The Transport (German: Der Transport) is a 1961 West German war drama film directed by Jürgen Roland and starring Hannes Messemer, Armin Dahlen and Inge Langen. It is an adaptation of a novel of the same title by Wolfgang Altendorf. It was shot at the Tempelhof Studios in West Berlin and on location around Donaueschingen and Germersheim. The film's sets were designed by the art director Robert Stratil. It is also known by the alternative title Destination Death.

==Synopsis==
In March 1945 German prison warder Leutnant Bleck is ordered to escort a group of prisoners to the Western Front to work in extremely dangerous circumstances.

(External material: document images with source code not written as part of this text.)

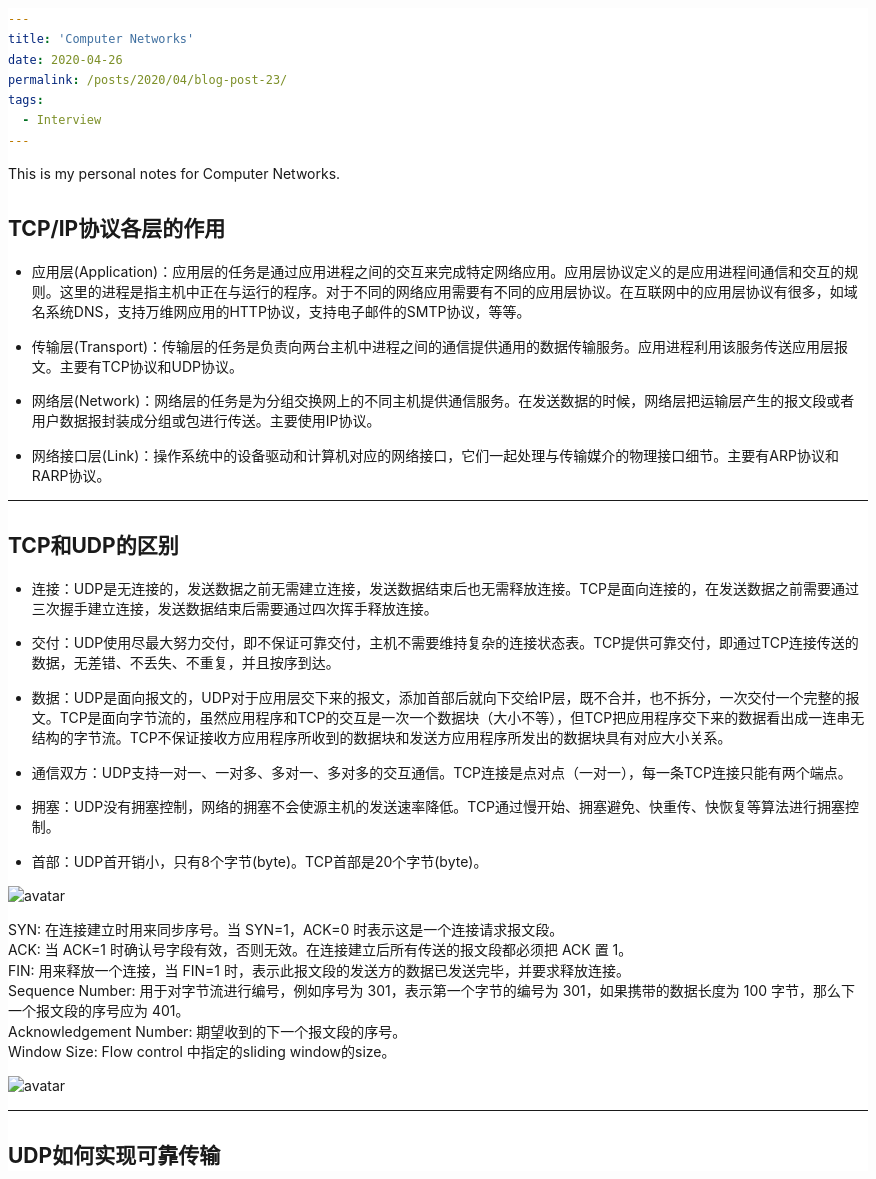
 ```yaml
---
title: 'Computer Networks'
date: 2020-04-26
permalink: /posts/2020/04/blog-post-23/
tags:
  - Interview
---
```


This is my personal notes for Computer Networks.


TCP/IP协议各层的作用
-----------------
* 应用层(Application)：应用层的任务是通过应用进程之间的交互来完成特定网络应用。应用层协议定义的是应用进程间通信和交互的规则。这里的进程是指主机中正在与运行的程序。对于不同的网络应用需要有不同的应用层协议。在互联网中的应用层协议有很多，如域名系统DNS，支持万维网应用的HTTP协议，支持电子邮件的SMTP协议，等等。

* 传输层(Transport)：传输层的任务是负责向两台主机中进程之间的通信提供通用的数据传输服务。应用进程利用该服务传送应用层报文。主要有TCP协议和UDP协议。

* 网络层(Network)：网络层的任务是为分组交换网上的不同主机提供通信服务。在发送数据的时候，网络层把运输层产生的报文段或者用户数据报封装成分组或包进行传送。主要使用IP协议。

* 网络接口层(Link)：操作系统中的设备驱动和计算机对应的网络接口，它们一起处理与传输媒介的物理接口细节。主要有ARP协议和RARP协议。

-----------------------------------

TCP和UDP的区别
-------------

* 连接：UDP是无连接的，发送数据之前无需建立连接，发送数据结束后也无需释放连接。TCP是面向连接的，在发送数据之前需要通过三次握手建立连接，发送数据结束后需要通过四次挥手释放连接。

* 交付：UDP使用尽最大努力交付，即不保证可靠交付，主机不需要维持复杂的连接状态表。TCP提供可靠交付，即通过TCP连接传送的数据，无差错、不丢失、不重复，并且按序到达。

* 数据：UDP是面向报文的，UDP对于应用层交下来的报文，添加首部后就向下交给IP层，既不合并，也不拆分，一次交付一个完整的报文。TCP是面向字节流的，虽然应用程序和TCP的交互是一次一个数据块（大小不等），但TCP把应用程序交下来的数据看出成一连串无结构的字节流。TCP不保证接收方应用程序所收到的数据块和发送方应用程序所发出的数据块具有对应大小关系。

* 通信双方：UDP支持一对一、一对多、多对一、多对多的交互通信。TCP连接是点对点（一对一），每一条TCP连接只能有两个端点。

* 拥塞：UDP没有拥塞控制，网络的拥塞不会使源主机的发送速率降低。TCP通过慢开始、拥塞避免、快重传、快恢复等算法进行拥塞控制。

* 首部：UDP首开销小，只有8个字节(byte)。TCP首部是20个字节(byte)。


![avatar](https://upload.wikimedia.org/wikipedia/commons/d/da/TCP_header.png)

SYN: 在连接建立时用来同步序号。当 SYN=1，ACK=0 时表示这是一个连接请求报文段。   
ACK: 当 ACK=1 时确认号字段有效，否则无效。在连接建立后所有传送的报文段都必须把 ACK 置 1。    
FIN: 用来释放一个连接，当 FIN=1 时，表示此报文段的发送方的数据已发送完毕，并要求释放连接。  
Sequence Number: 用于对字节流进行编号，例如序号为 301，表示第一个字节的编号为 301，如果携带的数据长度为 100 字节，那么下一个报文段的序号应为 401。   
Acknowledgement Number: 期望收到的下一个报文段的序号。  
Window Size: Flow control 中指定的sliding window的size。  

![avatar](https://www.oreilly.com/library/view/wireshark-2-quick/9781789342789/assets/83ce3744-3f03-40e2-9d92-f2af46c57988.png)


-----------------------------------

UDP如何实现可靠传输
-------------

A difficult rail journey follows amidst the collapsing Third Reich. Bleck discovers his inner morality and instead attempts to turn them over to the advancing Allied forces.

==Cast==
- Hannes Messemer as Leutnant Bleck
- Armin Dahlen as Feldwebel Steinlein
- Peter Herzog as Unteroffizier Brix
- Inge Langen as Helga Burghardt
- Eva Katharina Schultz as Susanne Westphal
- Helmo Kindermann as Leutnant Thomsteg
- Kurd Pieritz as Oberleutnant Schwerdtfuß
- Leo Bieber as Major Krugstein
- Horst Keitel as Unteroffizier Mahlmann
- Andreas Wolf as Dr. Born
- Benno Hoffmann as Ketten-Charly
- Heinrich Gies as Lohmann
- Horst Naumann as Zobel
- Wolfgang Völz as Jansen
- Johannes Grossmann as Schramm
- Kurt Pratsch-Kaufmann as Wirbel
- Paul Klinger as Narrator

== Bibliography ==
- Goble, Alan. The Complete Index to Literary Sources in Film. Walter de Gruyter, 1999.
- Meyer, Ulfilas. Kino-Express: Die Eisenbahn in der Welt des Films. Bucher, 1985.
- Rentschler, Eric. German Film & Literature. Routledge, 2013.